Luego, además, están los compañeros de viaje. Yo tengo bastante suerte porque no suelo encontrarme a mis vecinos en el ascensor. Es evidente que llevamos vidas muy distintas. Pero de vez en cuando coincido con alguno y entonces, medio sonrío, saludo y, como no quiero dar conversación, me quedo mirando al suelo, al techo... cuando lo que querría hacer es mirarme en ese maldito espejo. Ni siquiera puedo disimular con el móvil porque todos en mi escalera sabemos que no hay cobertura.
Basta que te llegue esa llamada que llevas esperando toda la semana, para que te pille llegando a casa y tengas que entrar en el ascensor. En un primer momento te quedas en la portería hablando, hasta que ves al cotilla de tu portero con la antena parabólica desplegada. Entonces decides decirle al del otro lado de la línea que espere un minuto, el tiempo que tarda el ascensor en subirte a casa. Es un minuto, pero es el minuto más largo de toda tu vida. Cuando por fin sales del ascensor y vuelves a tener cobertura, te lanzas el móvil a la oreja esperando que no se haya cortado ni que el otro se haya cansado de esperar y haya colgado.

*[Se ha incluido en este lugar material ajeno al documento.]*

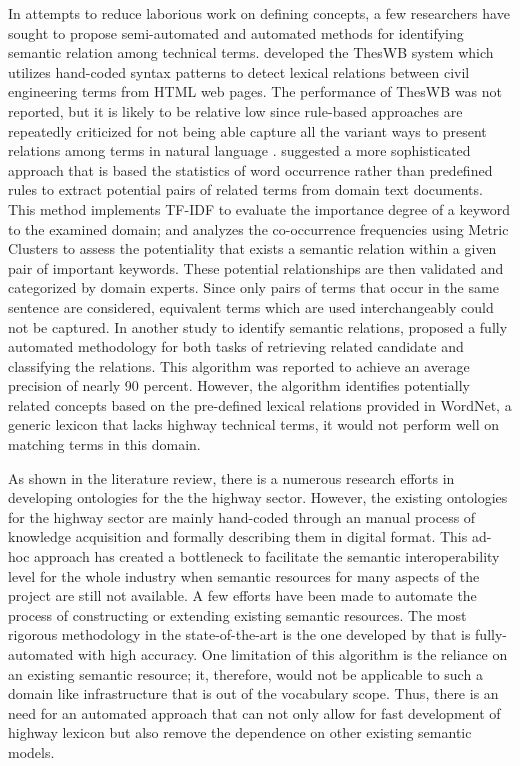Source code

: \documentclass[Journal, BackFigs, DoubleSpace]{ascelike}%
\begin{document}
In attempts to reduce laborious work on defining concepts, a few researchers have sought to propose semi-automated and automated methods for identifying semantic relation among technical terms.  developed the ThesWB system which utilizes hand-coded syntax patterns to detect lexical relations between civil engineering terms from HTML web pages. The performance of ThesWB was not reported, but it is likely to be relative low since rule-based approaches are repeatedly criticized for not being able capture all the variant ways to present relations among terms in natural language \cite{Marcus95,navigli10}.  suggested a more sophisticated approach that is based the statistics of word occurrence rather than predefined rules to extract potential pairs of related terms from domain text documents. This method implements TF-IDF to evaluate the importance degree of a keyword to the examined domain; and analyzes the co-occurrence frequencies using Metric Clusters to assess the potentiality that exists a semantic relation within a given pair of important keywords. These potential relationships are then validated and categorized by domain experts. Since only pairs of terms that occur in the same sentence are considered, equivalent terms which are used interchangeably could not be captured. In another study to identify semantic relations,  proposed a fully automated methodology for both tasks of retrieving related candidate and classifying the relations. This algorithm was reported to achieve an average precision of nearly 90 percent. However, the algorithm identifies potentially related concepts based on the pre-defined lexical relations provided in WordNet, a generic lexicon that lacks highway technical terms, it would not perform well on matching terms in this domain.
\par
As shown in the literature review, there is a numerous research efforts in developing ontologies for the the highway sector. However, the existing ontologies for the highway sector are mainly hand-coded through an manual process of knowledge acquisition and formally describing them in digital format. This ad-hoc approach has created a bottleneck to facilitate the semantic interoperability level for the whole industry when semantic resources for many aspects of the project are still not available. A few efforts have been made to automate the process of constructing or extending existing semantic resources. The most rigorous methodology in the state-of-the-art is the one developed by  that is fully-automated with high accuracy. One limitation of this algorithm is the reliance on an existing semantic resource; it, therefore, would not be applicable to such a domain like infrastructure that is out of the vocabulary scope. Thus, there is an need for an automated approach that can not only allow for fast development of highway lexicon but also remove the dependence on other existing semantic models. 
\end{document}
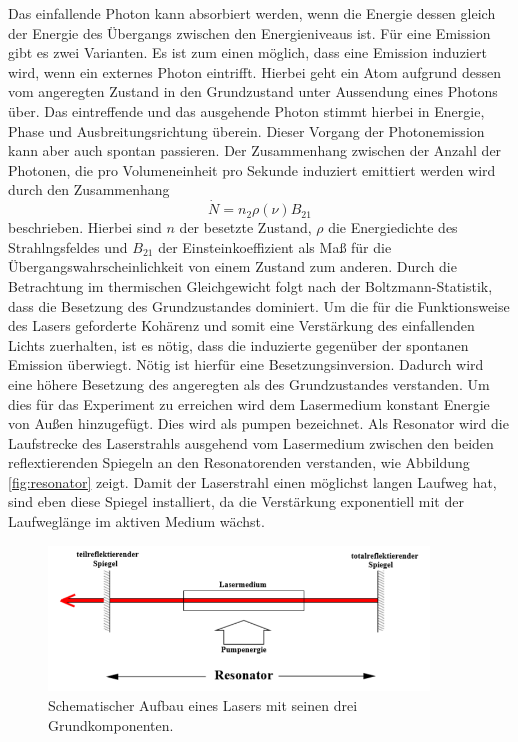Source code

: Das einfallende Photon kann absorbiert werden, wenn die Energie dessen gleich der Energie des Übergangs zwischen den Energieniveaus ist.
Für eine Emission gibt es zwei Varianten.
Es ist zum einen möglich, dass eine Emission induziert wird, wenn ein externes Photon eintrifft.
Hierbei geht ein Atom aufgrund dessen vom angeregten Zustand in den Grundzustand unter Aussendung eines Photons über.
Das eintreffende und das ausgehende Photon stimmt hierbei in Energie, Phase und Ausbreitungsrichtung überein.
Dieser Vorgang der Photonemission kann aber auch spontan passieren.
Der Zusammenhang zwischen der Anzahl der Photonen, die pro Volumeneinheit pro Sekunde induziert emittiert werden wird durch den Zusammenhang
\begin{equation}
  \dot{N} = n_2\rho(\nu)B_\text{21}
\end{equation}
beschrieben.
Hierbei sind $n$ der besetzte Zustand, $\rho$ die Energiedichte des Strahlngsfeldes und $B_\text{21}$ der Einsteinkoeffizient als Maß für die Übergangswahrscheinlichkeit von einem Zustand zum anderen.
Durch die Betrachtung im thermischen Gleichgewicht folgt nach der Boltzmann-Statistik, dass die Besetzung des Grundzustandes dominiert.
Um die für die Funktionsweise des Lasers geforderte Kohärenz und somit eine Verstärkung des einfallenden Lichts zuerhalten, ist es nötig, dass die induzierte gegenüber der spontanen Emission überwiegt.
Nötig ist hierfür eine Besetzungsinversion.
Dadurch wird eine höhere Besetzung des angeregten als des Grundzustandes verstanden.
Um dies für das Experiment zu erreichen wird dem Lasermedium konstant Energie von Außen hinzugefügt.
Dies wird als pumpen bezeichnet.
Als Resonator wird die Laufstrecke des Laserstrahls ausgehend vom Lasermedium zwischen den beiden reflextierenden Spiegeln an den Resonatorenden verstanden, wie Abbildung \ref{fig:resonator} zeigt.
Damit der Laserstrahl einen möglichst langen Laufweg hat, sind eben diese Spiegel installiert, da die Verstärkung exponentiell mit der Laufweglänge im aktiven Medium wächst.

\begin{figure}[H]
  \centering
  \includegraphics[width=0.9\textwidth]{Bilder/resonator.png}
  \caption{Schematischer Aufbau eines Lasers mit seinen drei Grundkomponenten.\cite{anleitung}}
  \label{fig:emission}
\end{figure}

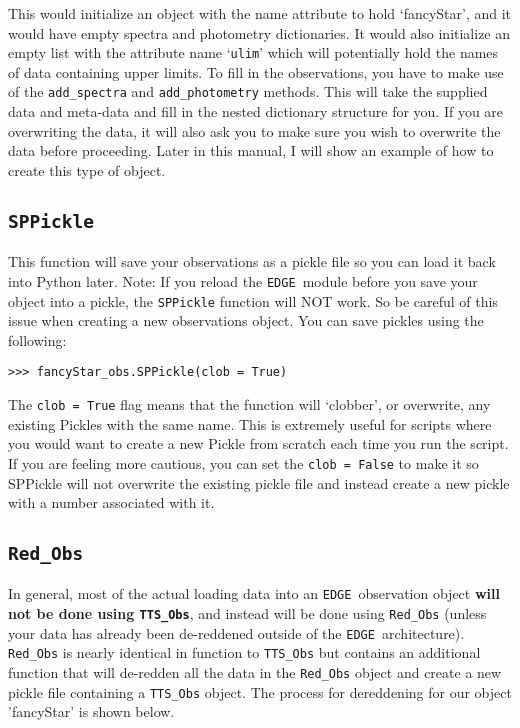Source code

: \documentclass{article}
\newcommand{\edge}{\texttt{EDGE }}
\begin{document}
This would initialize an object with the name attribute to hold `fancyStar', and it would have empty spectra and photometry dictionaries. It would also initialize an empty list with the attribute name ‘\texttt{ulim}’ which will potentially hold the names of data containing upper limits. 
To fill in the observations, you have to make use of the \texttt{add\_spectra} and \texttt{add\_photometry} methods. This will take the supplied data and meta-data and fill in the nested dictionary structure for you. If you are overwriting the data, it will also ask you to make sure you wish to overwrite the data before proceeding. Later in this manual, I will show an example of how to create this type of object. 
 
\subsection{\texttt{SPPickle}}
 
This function will save your observations as a pickle file so you can load it back into Python later. Note: If you reload the \edge module before you save your object into a pickle, the \texttt{SPPickle} function will NOT work. So be careful of this issue when creating a new observations object. You can save pickles using the following:

\vspace{2mm}
\texttt{>>> fancyStar\_obs.SPPickle(clob = True)}
\vspace{2mm}

\noindent The \texttt{clob = True} flag means that the function will `clobber', or overwrite, any existing Pickles with the same name. This is extremely useful for scripts where you would want to create a new Pickle from scratch each time you run the script. If you are feeling more cautious, you can set the \texttt{clob = False} to make it so SPPickle will not overwrite the existing pickle file and instead create a new pickle with a number associated with it.

\subsection{\texttt{Red\_Obs}}

In general, most of the actual loading data into an \edge observation object \textbf{will not be done using \texttt{TTS\_Obs}}, and instead will be done using \texttt{Red\_Obs} (unless your data has already been de-reddened outside of the \edge architecture). \texttt{Red\_Obs} is nearly identical in function to \texttt{TTS\_Obs} but contains an additional function that will de-redden all the data in the \texttt{Red\_Obs} object and create a new pickle file containing a \texttt{TTS\_Obs} object.
The process for dereddening for our object 'fancyStar' is shown below.
\end{document}

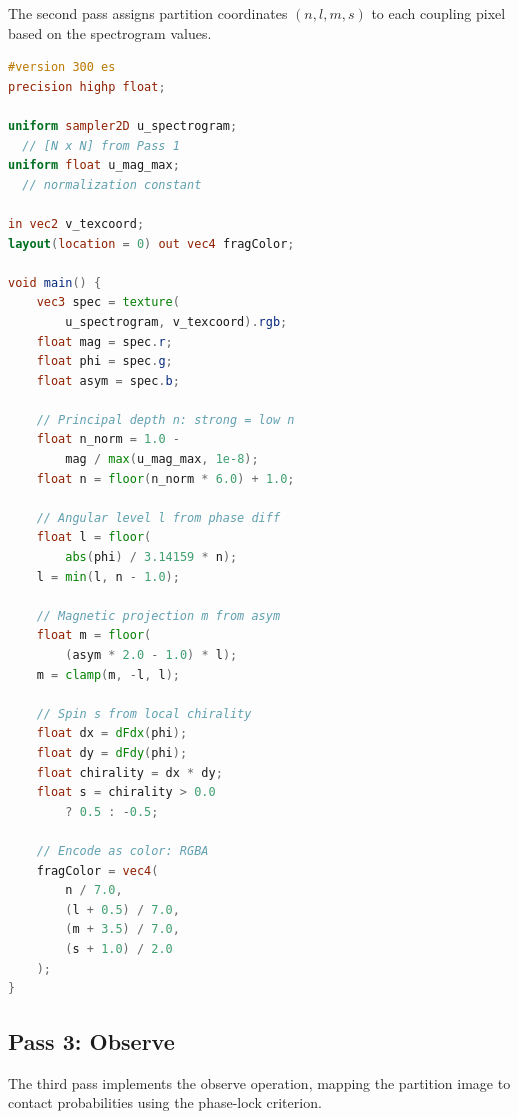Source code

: \documentclass[11pt,twocolumn,a4paper]{article}
\theoremstyle{definition}
\theoremstyle{remark}
\begin{document}
The second pass assigns partition coordinates $(n, l, m, s)$ to each coupling pixel based on the spectrogram values.

\begin{lstlisting}[language=GLSL,caption={Pass 2: Partition coordinate assignment},label=lst:pass2]
#version 300 es
precision highp float;

uniform sampler2D u_spectrogram;
  // [N x N] from Pass 1
uniform float u_mag_max;
  // normalization constant

in vec2 v_texcoord;
layout(location = 0) out vec4 fragColor;

void main() {
    vec3 spec = texture(
        u_spectrogram, v_texcoord).rgb;
    float mag = spec.r;
    float phi = spec.g;
    float asym = spec.b;

    // Principal depth n: strong = low n
    float n_norm = 1.0 -
        mag / max(u_mag_max, 1e-8);
    float n = floor(n_norm * 6.0) + 1.0;

    // Angular level l from phase diff
    float l = floor(
        abs(phi) / 3.14159 * n);
    l = min(l, n - 1.0);

    // Magnetic projection m from asym
    float m = floor(
        (asym * 2.0 - 1.0) * l);
    m = clamp(m, -l, l);

    // Spin s from local chirality
    float dx = dFdx(phi);
    float dy = dFdy(phi);
    float chirality = dx * dy;
    float s = chirality > 0.0
        ? 0.5 : -0.5;

    // Encode as color: RGBA
    fragColor = vec4(
        n / 7.0,
        (l + 0.5) / 7.0,
        (m + 3.5) / 7.0,
        (s + 1.0) / 2.0
    );
}
\end{lstlisting}

\subsection{Pass 3: Observe}

The third pass implements the observe operation, mapping the partition image to contact probabilities using the phase-lock criterion.
\end{document}
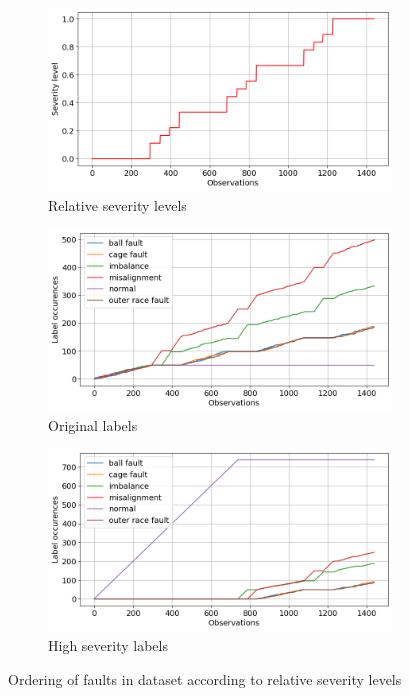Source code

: \begin{figure}[ht]
    \centering
    \begin{subfigure}[b]{0.32\textwidth}
        \includegraphics[width=\textwidth]{assets/results/incremental-learning/severity-levels.png}
        \caption{Relative severity levels}
        \label{fig:design:online-count-severity-level}
    \end{subfigure}
    \hfill
    \begin{subfigure}[b]{0.32\textwidth}
        \includegraphics[width=\textwidth]{assets/results/incremental-learning/order-natural.png}
        \caption{Original labels}
        \label{fig:design:online-event-order}
    \end{subfigure}
    \hfill
    \begin{subfigure}[b]{0.32\textwidth}
        \includegraphics[width=\textwidth]{assets/results/incremental-learning/order-severity.png}
        \caption{High severity labels}
         \label{fig:design:online-event-order-severity}
    \end{subfigure}
    \caption{Ordering of faults in dataset according to relative severity levels}
\end{figure}

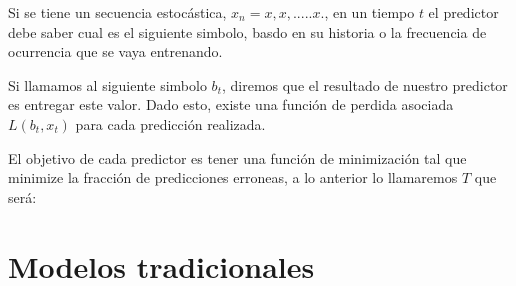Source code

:Si se tiene un secuencia estocástica, $x_{n} = x , x ,.....x .  $, en un tiempo $t$ el predictor debe saber cual es el siguiente simbolo, basdo en su historia o la frecuencia de ocurrencia que se vaya entrenando.

Si llamamos al siguiente simbolo $b_{t}$, diremos que el resultado de nuestro predictor es entregar este valor. Dado esto, existe una función de perdida asociada $L( b_{t},x_{t} )$ para cada predicción realizada. 

El objetivo de cada predictor es tener una función de minimización tal que minimize la fracción de predicciones erroneas, a lo anterior lo llamaremos $T$ que será:










\section{Modelos tradicionales}
 
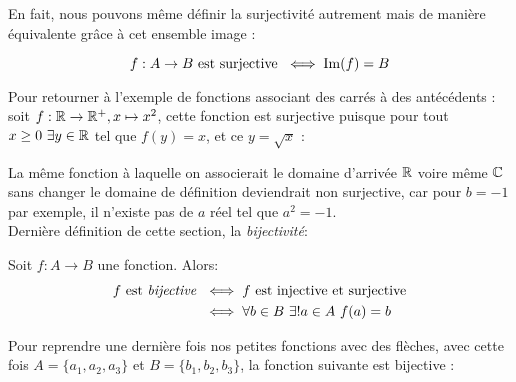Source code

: \noindent En fait, nous pouvons même définir la surjectivité autrement mais de manière équivalente grâce à cet ensemble image :

\begin{boxdef}
$$f: A \to B \text{ est surjective } \iff \operatorname{Im}(f) = B
$$
\end{boxdef}

\noindent Pour retourner à l'exemple de fonctions associant des carrés à des antécédents : soit $f : \mathbb{R} \to \mathbb{R}^+, x \mapsto x^2$, cette fonction est surjective puisque pour tout $x \geq 0 \ \exists y \in \mathbb{R}$ tel que $f(y) = x$, et ce $y = \sqrt{x}$ :
\begin{center}
\end{center}
La même fonction à laquelle on associerait le domaine d'arrivée $\mathbb{R}$ voire même $\mathbb{C}$ sans changer le domaine de définition deviendrait non surjective, car pour $b = -1$ par exemple, il n'existe pas de $a$ réel tel que $a^2 = -1$.\\

\noindent Dernière définition de cette section, la \textit{bijectivité}:
\begin{boxdef}
Soit $f: A \to B$ une fonction. Alors:
\begin{align*}
    f \text{ est \textit{bijective} } &\iff f \text{ est injective et surjective}\\
    &\iff \forall b \in B\ \exists! a \in A \ f(a) = b
\end{align*}
\end{boxdef}
Pour reprendre une dernière fois nos petites fonctions avec des flèches, avec cette fois $A = \{a_1, a_2, a_3\}$ et $B = \{b_1, b_2, b_3\}$, la fonction suivante est bijective :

Finalmente están los olores. Desde ese perfume intenso de una vecina mía que parece que se bañe todas las mañanas con aromas de todas las flores que existen, hasta el vecino que fuma puros y sube al ascensor sin apagarlo por más que nos quejemos el resto de la escalera. Lo sé, debería entonces planteármelo y subir andando pero para castigarme ya pago un gimnasio.